The best and the worst of my trip to the Everglades, Miami, the Bahamas and Key West.

Question: What did the Everglades, Miami, the Bahamas and Key West have in common last week?

ME!

Like any financially irresponsible grad student, I followed my spring semester’s finals week with a week-long respite from reality. A tour via car and cruise ship of a bunch of places I hadn’t been. A much needed vacation.

I am back and tan, and happy to report three of the best and three of the worst parts of the trip.

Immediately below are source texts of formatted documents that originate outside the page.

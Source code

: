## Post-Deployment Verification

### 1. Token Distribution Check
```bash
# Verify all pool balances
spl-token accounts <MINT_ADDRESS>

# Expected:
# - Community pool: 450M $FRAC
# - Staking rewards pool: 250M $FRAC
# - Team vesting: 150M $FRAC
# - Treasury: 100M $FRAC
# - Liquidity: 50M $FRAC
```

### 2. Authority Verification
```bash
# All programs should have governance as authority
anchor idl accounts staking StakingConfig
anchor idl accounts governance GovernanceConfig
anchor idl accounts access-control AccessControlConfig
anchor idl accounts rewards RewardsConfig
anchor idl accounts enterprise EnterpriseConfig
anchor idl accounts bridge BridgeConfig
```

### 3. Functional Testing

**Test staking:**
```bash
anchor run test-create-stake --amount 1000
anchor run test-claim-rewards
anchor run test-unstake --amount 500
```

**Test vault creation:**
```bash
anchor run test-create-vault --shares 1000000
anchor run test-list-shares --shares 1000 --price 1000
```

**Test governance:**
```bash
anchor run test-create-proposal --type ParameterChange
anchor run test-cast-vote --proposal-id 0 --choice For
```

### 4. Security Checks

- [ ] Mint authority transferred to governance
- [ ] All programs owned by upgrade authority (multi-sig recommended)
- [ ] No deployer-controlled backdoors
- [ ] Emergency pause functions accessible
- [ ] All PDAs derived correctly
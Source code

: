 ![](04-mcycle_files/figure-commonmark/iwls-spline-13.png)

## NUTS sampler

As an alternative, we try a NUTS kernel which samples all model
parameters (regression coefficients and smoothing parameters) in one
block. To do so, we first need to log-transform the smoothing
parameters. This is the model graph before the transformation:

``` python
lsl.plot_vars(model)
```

Three of the Best Parts of the Trip

1. Holding a baby alligator. I loitered beside the baby alligator exhibit at an attraction in the Everglades until the guy and the girl in charge of it showed up. Upon expressing interest in holding one of the babies, the girl fetched a gator and the guy grabbed the tape (the kind he uses to tape a gator’s mouth shut). There was not, however, enough tape left on the roll, so the guy wandered away to retrieve more. Which is when, from within the grip of the girl who helps run the exhibit, the gator took a leak. So if there’d been enough tape left on the roll at the start, the following would be a picture of me, standing in a puddle of gator pee. Instead, thank God, this picture did not come with urine:

I named him Gipetto.

2. The snapper. In Nassau, I ate at Sharkeez, where I asked our server for what she recommends of the restaurant’s specials of the day. She, in turn, asked if I wanted something Bahamian. Heck yes, I said, so she recommended the snapper. Only an hour or two earlier, from my underwater seat in a glass bottom boat, I’d listened to our tour guide gush over snapper – grilled or fried – while snapper swam past my face. So naturally, I said, “Let’s go grilled snapper.” to my server. Like an hour later (Only barely an exaggeration. I think they may have gone outside to catch it.), she brought me my dish. And it turned out to be the best fish I have ever eaten in my life. Delightful. Even if it had a face.

Snapper.

Snapper.

3. St. Francis on the Beach. One of my favorite parts about being Catholic is the fact that no matter where  I am in the world, I can a) find a Roman Catholic church, b) go to mass at said church and c) the mass will be exactly the same there as it is at every other Catholic church in the world that day. Same readings, same prayers, same order, same Eucharist. And so it is familiarity in an otherwise unfamiliar place. A home away from home. So on the Sunday of my trip, I went to mass at St. Francis de Sales, a.k.a. St. Francis on the Beach, in Miami Beach. Great to have a home away from home, and for this one to be named after one of my favorite saints.



Honorable mentions: South Beach cab drivers, the roosters in Key West, the obligatory stop at the southernmost point in the continental US in Key West, pizza available 24/7 on the ship, running up a down escalator and the alarm clock incident. (Stay tuned to the true story series for explanations of the last two on this list.)

Three of the Worst Parts of the Trip:


1. Popular beach attire. It is perhaps special to South Beach for women to wear thong bikini bottoms (or otherwise not enough clothes) while they’re swimming and sunning, since never have I ever seen so much butt on a trip to the beach. (And I’m a big Florida gulf coast beach goer.) There is something alarming and sad about a culture in which it is not considered inappropriate to walk hand in hand with your three-year-old child while you rub sunblock into your exposed butt cheeks with your other hand.


2. Sunburn. I love a good tan as much as the next girl who loves a good tan, but on a raft in the water at Coco Cay (Royal Caribbean’s private island), I lost track of time and (as a result) a couple of layers of skin. The burn has since turned to tan, however, and I pledge to reapply sunscreen frequently the next time(s) I’m in the sun.


3. Vertigo. The cruise ended Friday. It is now Tuesday. And I still feel like I am on a ship.


Honorable mentions: Running up a down escalator, Royal Caribbean’s lack of a dessert comparable to Carnival’s Warm Chocolate Melting Cake.

Please note: I reserve the right to delete comments that are offensive or off-topic.

  • Either you have more fun than most people, or you are a better storyteller than most people. I vote both.

  • @Jordan: Lol! I’m honored. And I do have a heck of a lot of fun. 🙂

  • A Post Chalked full of Hilarious Quotes:

    “…never have I ever seen so much butt on a trip to the beach.

    “There is something alarming and sad about a culture in which it is not considered inappropriate to walk hand in hand with your three-year-old child while you rub sunblock into your exposed butt cheeks with your other hand.”

    I just want to say that I always make sure my child is occupied with a toy or sharp object before I put sun screen on my butt cheeks.
    #thatwasajoke

  • @Clint: LOL! Oh, dang. That got me good.